▶ **Problem statement**
Gather all lines from the material that contain the word "infty".

▶ **Supplied material**
-- Opening Marker --

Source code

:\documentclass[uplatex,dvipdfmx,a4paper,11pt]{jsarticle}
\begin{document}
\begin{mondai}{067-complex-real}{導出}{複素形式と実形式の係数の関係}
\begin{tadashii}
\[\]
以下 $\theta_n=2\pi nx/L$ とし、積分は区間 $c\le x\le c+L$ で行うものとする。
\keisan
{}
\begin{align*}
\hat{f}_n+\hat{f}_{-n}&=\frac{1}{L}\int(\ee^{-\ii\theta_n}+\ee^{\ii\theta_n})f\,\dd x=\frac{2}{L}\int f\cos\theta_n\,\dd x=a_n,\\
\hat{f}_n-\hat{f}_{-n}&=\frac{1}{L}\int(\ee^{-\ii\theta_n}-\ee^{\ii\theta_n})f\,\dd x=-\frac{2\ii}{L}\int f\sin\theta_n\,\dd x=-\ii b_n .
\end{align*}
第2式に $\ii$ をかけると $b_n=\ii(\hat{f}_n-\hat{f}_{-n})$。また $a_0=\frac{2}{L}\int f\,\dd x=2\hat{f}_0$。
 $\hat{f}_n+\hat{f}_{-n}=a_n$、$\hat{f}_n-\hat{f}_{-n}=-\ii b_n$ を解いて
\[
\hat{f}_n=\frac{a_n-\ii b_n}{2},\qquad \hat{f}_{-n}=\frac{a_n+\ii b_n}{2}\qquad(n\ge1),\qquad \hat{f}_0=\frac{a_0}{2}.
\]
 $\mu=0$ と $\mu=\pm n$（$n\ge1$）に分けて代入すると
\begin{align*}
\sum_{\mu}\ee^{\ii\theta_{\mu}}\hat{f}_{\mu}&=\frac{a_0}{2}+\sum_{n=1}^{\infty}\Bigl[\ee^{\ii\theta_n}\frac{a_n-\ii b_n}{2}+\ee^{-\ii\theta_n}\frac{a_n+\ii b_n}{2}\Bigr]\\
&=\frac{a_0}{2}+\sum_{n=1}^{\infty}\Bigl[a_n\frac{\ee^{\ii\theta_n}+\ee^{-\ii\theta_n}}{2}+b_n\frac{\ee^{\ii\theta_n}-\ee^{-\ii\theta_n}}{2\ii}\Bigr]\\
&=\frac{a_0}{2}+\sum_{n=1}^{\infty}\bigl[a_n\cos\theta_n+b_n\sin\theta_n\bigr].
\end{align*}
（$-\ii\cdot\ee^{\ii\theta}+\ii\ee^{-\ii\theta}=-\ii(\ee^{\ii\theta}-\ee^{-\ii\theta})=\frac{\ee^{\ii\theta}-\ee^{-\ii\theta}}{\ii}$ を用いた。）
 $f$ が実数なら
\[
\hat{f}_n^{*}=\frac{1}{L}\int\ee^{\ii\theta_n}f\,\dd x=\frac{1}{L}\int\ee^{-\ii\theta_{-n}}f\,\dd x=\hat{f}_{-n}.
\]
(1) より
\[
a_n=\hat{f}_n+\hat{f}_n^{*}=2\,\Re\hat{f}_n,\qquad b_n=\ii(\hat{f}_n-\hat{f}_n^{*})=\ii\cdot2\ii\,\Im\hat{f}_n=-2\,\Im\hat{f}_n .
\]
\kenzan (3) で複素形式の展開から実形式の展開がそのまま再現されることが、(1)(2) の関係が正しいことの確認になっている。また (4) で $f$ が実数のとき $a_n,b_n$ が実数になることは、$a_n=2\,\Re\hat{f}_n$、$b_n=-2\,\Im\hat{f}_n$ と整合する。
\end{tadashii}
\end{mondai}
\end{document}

-- Closing Marker --

▶ **Exercise result**
\sum_{\mu}\ee^{\ii\theta_{\mu}}\hat{f}_{\mu}&=\frac{a_0}{2}+\sum_{n=1}^{\infty}\Bigl[\ee^{\ii\theta_n}\frac{a_n-\ii b_n}{2}+\ee^{-\ii\theta_n}\frac{a_n+\ii b_n}{2}\Bigr]\\
&=\frac{a_0}{2}+\sum_{n=1}^{\infty}\Bigl[a_n\frac{\ee^{\ii\theta_n}+\ee^{-\ii\theta_n}}{2}+b_n\frac{\ee^{\ii\theta_n}-\ee^{-\ii\theta_n}}{2\ii}\Bigr]\\
&=\frac{a_0}{2}+\sum_{n=1}^{\infty}\bigl[a_n\cos\theta_n+b_n\sin\theta_n\bigr].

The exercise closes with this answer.